En 2016, la Haute Autorité de Santé n'a pas jugé pertinent le dépistage organisé du cancer du poumon.
En 2016, la Haute Autorité de Santé n'a pas jugé pertinent le dépistage organisé du cancer du poumon. © Getty

Faut il un dépistage organisé du cancer du poumon pour les gros fumeurs ? 

Cette question, c'est un peu l'Arlésienne depuis quelques années, mais elle va revenir fin janvier, à l'occasion du Congres de Pneumologie de Langue Française qui réunit les meilleurs specialistes. Une étude y sera présentée, qui montre, s'il en était encore besoin, la pertinence d'un tel depistage.

Avec près de 50.000 nouveaux cas chaque année en France, le cancer du poumon est l'un des plus fréquents. Et si on a fait beaucoup de progres ces dernieres années dans la prise en charge, il reste la première cause de décès par cancer avec plus de 30.000 morts chaque année.

On le sait, le tabac est de loin le premier facteur de risque,  il est responsable de 8 cancers du poumon sur 10. Des cancers la plupart du temps détectés tard, a un stade avancé, voire métastatique.

D'ou cette idée, de bon sens, à priori, de dépister régulierement les gros fumeurs...

Idée maintes fois défendue, sur la base d'études qui en démontraient l'efficacité... 

Une étude américaine a ainsi associé un tel dépistage a une réduction de la mortalité par cancer du poumon de 20%... 

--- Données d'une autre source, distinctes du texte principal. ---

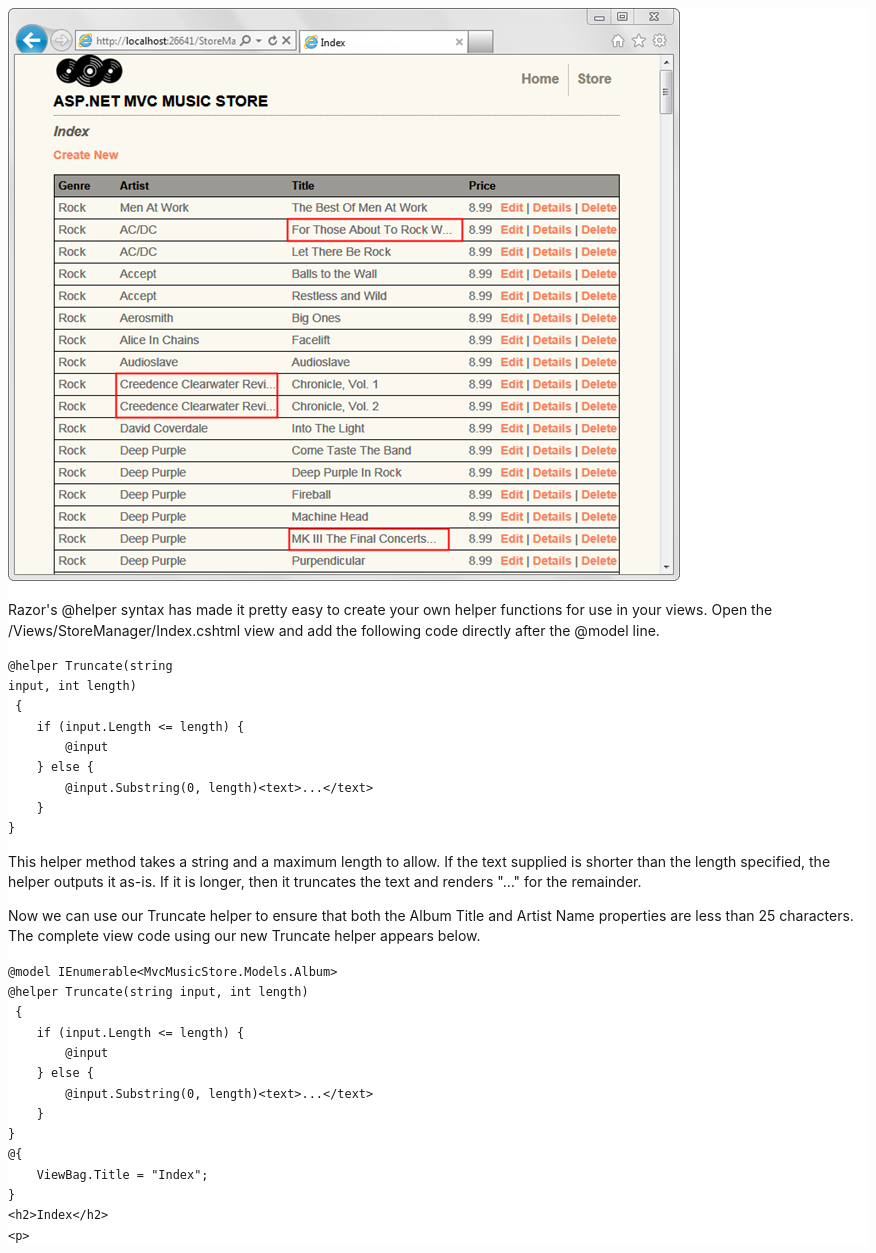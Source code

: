 ![](mvc-music-store-part-5/_static/image17.png)

Razor's @helper syntax has made it pretty easy to create your own helper functions for use in your views. Open the /Views/StoreManager/Index.cshtml view and add the following code directly after the @model line.

    @helper Truncate(string
    input, int length)
     {
        if (input.Length <= length) {
            @input
        } else {
            @input.Substring(0, length)<text>...</text>
        }
    }

This helper method takes a string and a maximum length to allow. If the text supplied is shorter than the length specified, the helper outputs it as-is. If it is longer, then it truncates the text and renders "…" for the remainder.

Now we can use our Truncate helper to ensure that both the Album Title and Artist Name properties are less than 25 characters. The complete view code using our new Truncate helper appears below.

    @model IEnumerable<MvcMusicStore.Models.Album>
    @helper Truncate(string input, int length)
     {
        if (input.Length <= length) {
            @input
        } else {
            @input.Substring(0, length)<text>...</text>
        }
    }
    @{
        ViewBag.Title = "Index";
    }
    <h2>Index</h2>
    <p>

En 2016, la haute autorité de santé a été saisie sur la question, et elle a tranché: pour elle ce dépistage n'est pas pertinent: pas assez de preuves d'efficacité, on risque aussi de découvrir ce qu'on appelle des faux positifs... 

Lors de ce congres de pneumologie fin janvier, une étude faite par un collegue d'Abeville dans la somme, va pourtant remettre le sujet sur le tapis. Elle établit une fois de plus l'efficacité de ce dépistage. En dépistant, on dépiste des cancers très localisés et opérables. Et un stade localisé, c'est un meilleur pronostic: Plus on détecte tôt des cancers de petite taille non métastasés, plus on a de chances de guérir.

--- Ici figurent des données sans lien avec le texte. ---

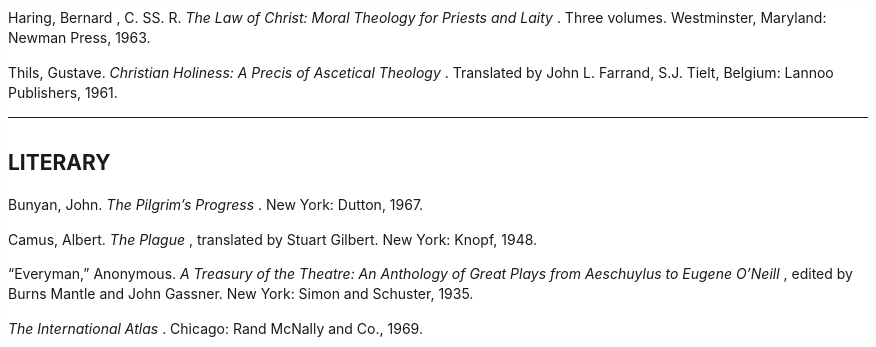 Haring, Bernard , C. SS. R.
<i>
The Law of Christ: Moral Theology for Priests and Laity
</i>
. Three volumes. Westminster, Maryland: Newman Press, 1963.
<p>
Thils, Gustave.
<i>
Christian Holiness: A Precis of Ascetical Theology
</i>
. Translated by John L. Farrand, S.J. Tielt, Belgium: Lannoo Publishers, 1961.
</p>
<hr/>
<h2>
LITERARY
</h2>
Bunyan, John.
<i>
The Pilgrim’s Progress
</i>
. New York: Dutton, 1967.
<p>
Camus, Albert.
<i>
The Plague
</i>
, translated by Stuart Gilbert. New York: Knopf, 1948.
</p>
<p>
“Everyman,” Anonymous.
<i>
A Treasury of the Theatre: An Anthology of Great Plays from Aeschuylus to Eugene O’Neill
</i>
, edited by Burns Mantle and John Gassner. New York: Simon and Schuster, 1935.
</p>
<p>
<i>
The International Atlas
</i>
. Chicago: Rand McNally and Co., 1969.
</p>
</body>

Pour un stade précoce,  les chances de survie à 5 ans dépassent les 80%

Pour un stade métastatique, elles restent aujourd'hui inférieures, ces chances à 10%... 

Le dépistage serait préconisé pour les 55-74 ans, fumeurs actifs ou qui ont arreté depuis moins de 15 ans et qui ont tourné a un paquet par jours pendant 30 ans.